BEGIN

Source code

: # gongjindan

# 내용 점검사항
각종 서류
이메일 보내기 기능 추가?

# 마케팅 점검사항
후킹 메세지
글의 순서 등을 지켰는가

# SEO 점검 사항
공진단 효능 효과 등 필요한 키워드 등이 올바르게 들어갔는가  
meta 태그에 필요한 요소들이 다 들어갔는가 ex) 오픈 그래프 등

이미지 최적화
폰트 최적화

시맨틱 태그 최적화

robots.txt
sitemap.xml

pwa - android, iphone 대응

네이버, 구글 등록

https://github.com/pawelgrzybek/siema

END
BEGIN

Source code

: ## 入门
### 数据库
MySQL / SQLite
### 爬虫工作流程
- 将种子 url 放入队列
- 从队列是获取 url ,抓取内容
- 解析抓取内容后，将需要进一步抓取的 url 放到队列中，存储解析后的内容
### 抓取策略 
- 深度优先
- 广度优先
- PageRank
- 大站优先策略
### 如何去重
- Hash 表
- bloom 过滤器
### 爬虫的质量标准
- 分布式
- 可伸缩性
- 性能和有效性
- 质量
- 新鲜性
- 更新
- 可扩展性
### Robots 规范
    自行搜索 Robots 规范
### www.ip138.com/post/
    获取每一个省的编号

END

**What is required:** Show every line of the listing in which the string "들어갔는가" can be found.

**Result for this task:**
공진단 효능 효과 등 필요한 키워드 등이 올바르게 들어갔는가  
meta 태그에 필요한 요소들이 다 들어갔는가 ex) 오픈 그래프 등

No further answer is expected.